Chapter 21


Hong Kong - Thursday December 19th, 1996




The implications were too horrendous to consider; yet it was still all just speculation. BJ needed hard evidence, and quickly.

          ‘Mrs Lo might know more than she’s telling. Bob, get over to the foreman’s place. Have a chat with her.’

          Bob grimaced and hurried out. As he headed down the corridor, rapid footsteps followed him. ‘Sergeant Lee, message for you.’

          He stopped and the constable caught up with him. ‘From Mrs Lo, sir. She wants to see you straight away.’

          Well, shit! Bob thought. BJ’s intuition fully on track, as usual.

          He called for a car and in minutes was on his way to Kwun Tong. As they turned off Kwun Tong Road, a red Porsche drew away from the kerb outside the Lo’s apartment block and slid past them, accelerating with a muted roar.

          Bob watched it go, then went up to the third floor and knocked on Mrs Lo’s door. The foreman’s wife opened it and stood stiffly aside without a word to let him in.

          ‘You wanted to see me, Mrs Lo?’

          She pointed to a chair and he sat down. She sat opposite him, her face drawn, her eyes dark pools of pain.

          There was a brief silence, then Bob said, ‘Well, I’m here. What is it?’

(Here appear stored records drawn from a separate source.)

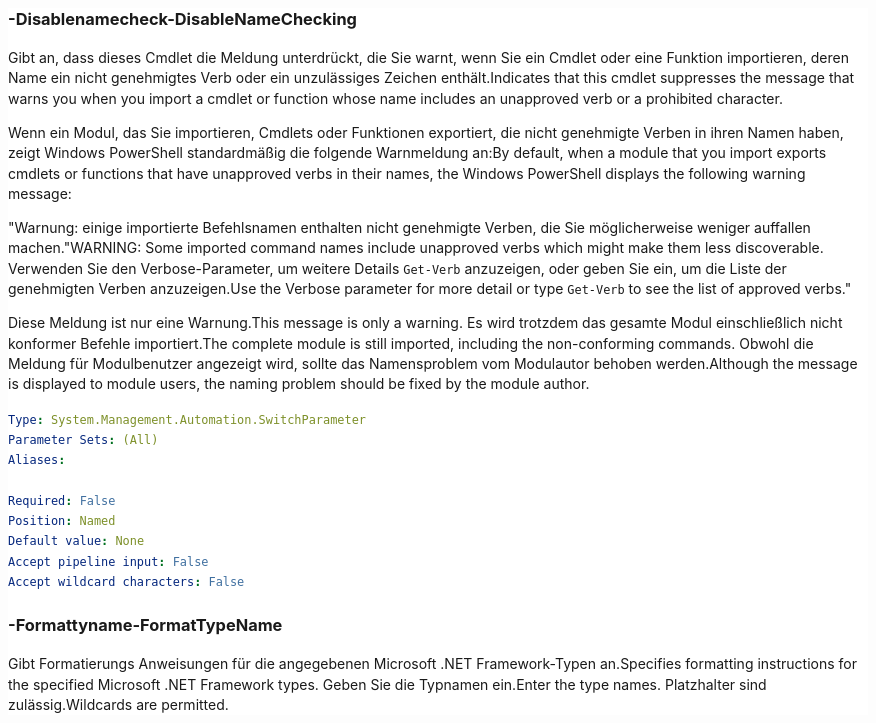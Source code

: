 ### <span data-ttu-id="2c947-235">-Disablenamecheck</span><span class="sxs-lookup"><span data-stu-id="2c947-235">-DisableNameChecking</span></span>

<span data-ttu-id="2c947-236">Gibt an, dass dieses Cmdlet die Meldung unterdrückt, die Sie warnt, wenn Sie ein Cmdlet oder eine Funktion importieren, deren Name ein nicht genehmigtes Verb oder ein unzulässiges Zeichen enthält.</span><span class="sxs-lookup"><span data-stu-id="2c947-236">Indicates that this cmdlet suppresses the message that warns you when you import a cmdlet or function whose name includes an unapproved verb or a prohibited character.</span></span>

<span data-ttu-id="2c947-237">Wenn ein Modul, das Sie importieren, Cmdlets oder Funktionen exportiert, die nicht genehmigte Verben in ihren Namen haben, zeigt Windows PowerShell standardmäßig die folgende Warnmeldung an:</span><span class="sxs-lookup"><span data-stu-id="2c947-237">By default, when a module that you import exports cmdlets or functions that have unapproved verbs in their names, the Windows PowerShell displays the following warning message:</span></span>

<span data-ttu-id="2c947-238">"Warnung: einige importierte Befehlsnamen enthalten nicht genehmigte Verben, die Sie möglicherweise weniger auffallen machen.</span><span class="sxs-lookup"><span data-stu-id="2c947-238">"WARNING: Some imported command names include unapproved verbs which might make them less discoverable.</span></span> <span data-ttu-id="2c947-239">Verwenden Sie den Verbose-Parameter, um weitere Details `Get-Verb` anzuzeigen, oder geben Sie ein, um die Liste der genehmigten Verben anzuzeigen.</span><span class="sxs-lookup"><span data-stu-id="2c947-239">Use the Verbose parameter for more detail or type `Get-Verb` to see the list of approved verbs."</span></span>

<span data-ttu-id="2c947-240">Diese Meldung ist nur eine Warnung.</span><span class="sxs-lookup"><span data-stu-id="2c947-240">This message is only a warning.</span></span> <span data-ttu-id="2c947-241">Es wird trotzdem das gesamte Modul einschließlich nicht konformer Befehle importiert.</span><span class="sxs-lookup"><span data-stu-id="2c947-241">The complete module is still imported, including the non-conforming commands.</span></span> <span data-ttu-id="2c947-242">Obwohl die Meldung für Modulbenutzer angezeigt wird, sollte das Namensproblem vom Modulautor behoben werden.</span><span class="sxs-lookup"><span data-stu-id="2c947-242">Although the message is displayed to module users, the naming problem should be fixed by the module author.</span></span>

```yaml
Type: System.Management.Automation.SwitchParameter
Parameter Sets: (All)
Aliases:

Required: False
Position: Named
Default value: None
Accept pipeline input: False
Accept wildcard characters: False
```

### <span data-ttu-id="2c947-243">-Formattyname</span><span class="sxs-lookup"><span data-stu-id="2c947-243">-FormatTypeName</span></span>

<span data-ttu-id="2c947-244">Gibt Formatierungs Anweisungen für die angegebenen Microsoft .NET Framework-Typen an.</span><span class="sxs-lookup"><span data-stu-id="2c947-244">Specifies formatting instructions for the specified Microsoft .NET Framework types.</span></span>
<span data-ttu-id="2c947-245">Geben Sie die Typnamen ein.</span><span class="sxs-lookup"><span data-stu-id="2c947-245">Enter the type names.</span></span>
<span data-ttu-id="2c947-246">Platzhalter sind zulässig.</span><span class="sxs-lookup"><span data-stu-id="2c947-246">Wildcards are permitted.</span></span>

          When she finally spoke, her voice was low and ice-cold. ‘The night you took Foreman Lo away with you; that night you killed my husband, Bob Lee.’

          Bob was startled. ‘That’s nonsense,’ he said. ‘We were acting on information received. We found a load of guns on the site. Didn’t Chin tell you?’

          ‘He told me.’ Her words dropped one at a time with a hollow sound. ‘He talked about it every day, worried himself sick over it, couldn’t stop thinking about it.’ Her eyes suddenly filled with hate. ‘Why couldn’t you leave us alone?’ she hissed. ‘Chin wasn’t involved. He was a good man, a good husband and father. Now he’s gone, and what will we do? The Triads would have taken the guns out and no one any the wiser. But you had to involve us. Curse you and all your family.’

          Bob felt uncomfortable under the scourge of her bitterness. ‘I was doing my job,’ he protested. ‘We knew Chin wasn’t to blame but he was the site foreman; it was his responsibility.’

          ‘Chin knew his responsibility without you having to tell him,’ she flung back. ‘He started asking questions, watching people. Then he told me he knew the truth. That’s what killed him. He found out too much. Now he’s dead.’

          Bob leaned forward. ‘What did he find out?’

          She reared back as if his closeness might contaminate her. ‘He didn’t tell me,’ she said harshly. ‘I begged him to share his secret. He said it was too dangerous.’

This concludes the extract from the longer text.